While crossing the narrow strip of ocean between Iceland and Greenland, the sea began to boil and roll, and a great many ships were lost (13-17, or so various historical records tell). The cause of this maelstrom is unknown, lost to history. The most likely source was an underwater volcano erupting, or else an under water earthquake.

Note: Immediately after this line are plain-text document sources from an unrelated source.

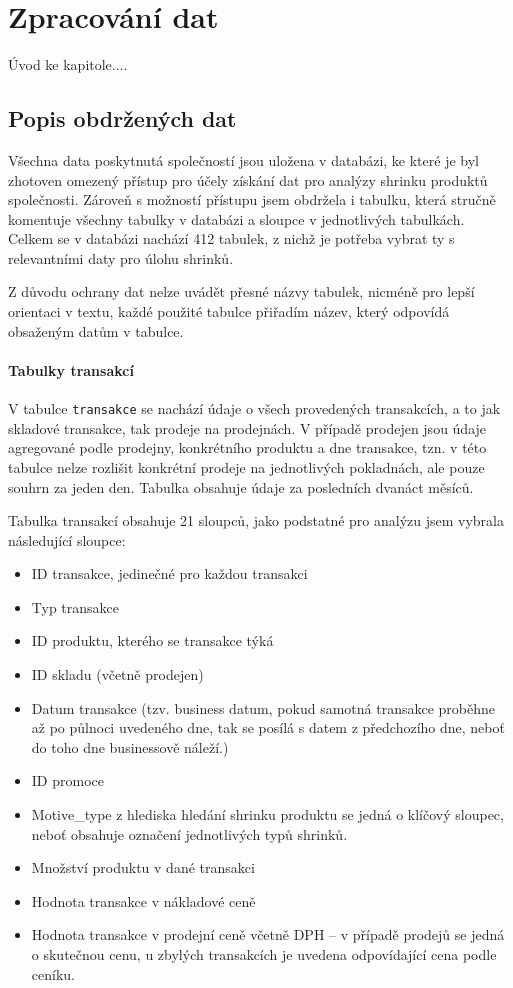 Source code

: \chapter{Zpracování dat}

Úvod ke kapitole.... %

\section{Popis obdržených dat}

Všechna data poskytnutá společností jsou uložena v databázi, ke které je byl zhotoven omezený přístup pro účely získání dat pro analýzy shrinku produktů společnosti. Zároveň s možností přístupu jsem obdržela i tabulku, která stručně komentuje všechny tabulky v databázi a sloupce v jednotlivých tabulkách. Celkem se v databázi nachází 412 tabulek, z nichž je potřeba vybrat ty s relevantními daty pro úlohu shrinků.

Z důvodu ochrany dat nelze uvádět přesné názvy tabulek, nicméně pro lepší orientaci v textu, každé použité tabulce přiřadím název, který odpovídá obsaženým datům v tabulce.

\subsubsection{Tabulky transakcí}
V tabulce \texttt{transakce} se nachází údaje o všech provedených transakcích, a to jak skladové transakce, tak prodeje na prodejnách. V případě prodejen jsou údaje agregované podle prodejny, konkrétního produktu a dne transakce, tzn. v této tabulce nelze rozlišit konkrétní prodeje na jednotlivých pokladnách, ale pouze souhrn za jeden den. Tabulka obsahuje údaje za posledních dvanáct měsíců.

Tabulka transakcí obsahuje 21 sloupců, jako podstatné pro analýzu jsem vybrala následující sloupce:

\begin{itemize}
    \item ID transakce, jedinečné pro každou transakci
    \item Typ transakce
    \item ID produktu, kterého se transakce týká
    \item ID skladu (včetně prodejen)
    \item Datum transakce (tzv. business datum, pokud samotná transakce proběhne až po půlnoci uvedeného dne, tak se posílá s datem z předchozího dne, neboť do toho dne businessově náleží.)
    \item ID promoce 
    \item Motive\_type z hlediska hledání shrinku produktu se jedná o klíčový sloupec, neboť obsahuje označení jednotlivých typů shrinků.
    \item Množství produktu v dané transakci
    \item Hodnota transakce v nákladové ceně
    \item Hodnota transakce v prodejní ceně včetně DPH -- v případě prodejů se jedná o skutečnou cenu, u zbylých transakcích je uvedena odpovídající cena podle ceníku.
\end{itemize}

For the Norse were expert sailors of the northern waters, and the sagas recount this was something far worse than a mere storm or freak wave.

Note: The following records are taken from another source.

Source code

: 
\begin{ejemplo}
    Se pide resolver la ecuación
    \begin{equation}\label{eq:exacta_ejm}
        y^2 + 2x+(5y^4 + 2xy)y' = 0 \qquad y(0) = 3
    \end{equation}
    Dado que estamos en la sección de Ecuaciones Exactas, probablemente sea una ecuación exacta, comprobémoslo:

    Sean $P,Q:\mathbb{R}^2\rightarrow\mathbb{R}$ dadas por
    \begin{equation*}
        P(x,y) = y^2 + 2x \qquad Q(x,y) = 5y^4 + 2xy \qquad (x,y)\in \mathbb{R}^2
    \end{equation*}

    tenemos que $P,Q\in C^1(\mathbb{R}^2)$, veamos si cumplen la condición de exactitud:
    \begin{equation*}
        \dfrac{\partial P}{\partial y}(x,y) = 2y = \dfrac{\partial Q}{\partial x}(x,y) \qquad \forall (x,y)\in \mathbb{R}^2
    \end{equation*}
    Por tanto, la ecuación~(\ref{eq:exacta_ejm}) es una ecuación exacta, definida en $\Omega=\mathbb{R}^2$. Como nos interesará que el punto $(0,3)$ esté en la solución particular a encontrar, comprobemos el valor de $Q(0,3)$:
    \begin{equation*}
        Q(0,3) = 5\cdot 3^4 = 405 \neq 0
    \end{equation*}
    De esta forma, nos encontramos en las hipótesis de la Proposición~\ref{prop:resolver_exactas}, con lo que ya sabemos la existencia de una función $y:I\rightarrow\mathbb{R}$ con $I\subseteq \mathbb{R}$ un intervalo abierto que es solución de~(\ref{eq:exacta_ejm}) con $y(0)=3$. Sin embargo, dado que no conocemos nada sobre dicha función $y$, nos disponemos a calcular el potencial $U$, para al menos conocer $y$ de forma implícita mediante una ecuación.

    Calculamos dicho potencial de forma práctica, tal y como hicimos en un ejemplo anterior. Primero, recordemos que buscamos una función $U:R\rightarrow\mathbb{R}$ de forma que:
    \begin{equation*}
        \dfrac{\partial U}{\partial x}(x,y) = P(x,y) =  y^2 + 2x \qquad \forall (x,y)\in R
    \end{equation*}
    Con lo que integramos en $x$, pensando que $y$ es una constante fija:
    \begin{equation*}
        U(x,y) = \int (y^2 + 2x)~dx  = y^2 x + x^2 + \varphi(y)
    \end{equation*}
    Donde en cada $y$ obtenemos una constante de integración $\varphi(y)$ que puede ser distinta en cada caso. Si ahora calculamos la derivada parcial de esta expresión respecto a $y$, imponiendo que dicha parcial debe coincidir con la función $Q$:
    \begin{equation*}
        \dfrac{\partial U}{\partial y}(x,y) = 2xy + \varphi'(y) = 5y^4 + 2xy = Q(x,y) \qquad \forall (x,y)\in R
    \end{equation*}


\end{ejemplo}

Whatever the cause, the effect was that at least half of the initial colonists were either killed or forced to turn back, their fates also lost to the dustbin of history.

Now let me guide you into a world, a history, where things went slightly different. Where several of those ships lost to the waves were instead veered off course, driven first south by the turbulence and then southwest by a sudden North Atlantic spring storm…


~​

Olaf Thorson lunged with the strength and speed of his lost youth, and managed to grab the unsuspecting gull between his large, calloused hands. With a quick twist, the bird was dead and he quickly slit its flesh, feeding its still warm blood to his wife and his three young sons. The guts he saved to bait hooks with.

It had been three weeks since they had left Iceland, following Erick the Red for Greenland when the maelstrom struck. The Gods had shunned them for some reason, driving them south into the endless sea of worms, and for three weeks their had been no wind. Enough rain had fallen to keep themselves and their starving animals alive, and they had caught just enough fish to supplement their diminishing food reserves. Nevertheless, things were becoming grim.

Worse yet, dark clouds were once more building to the north and east.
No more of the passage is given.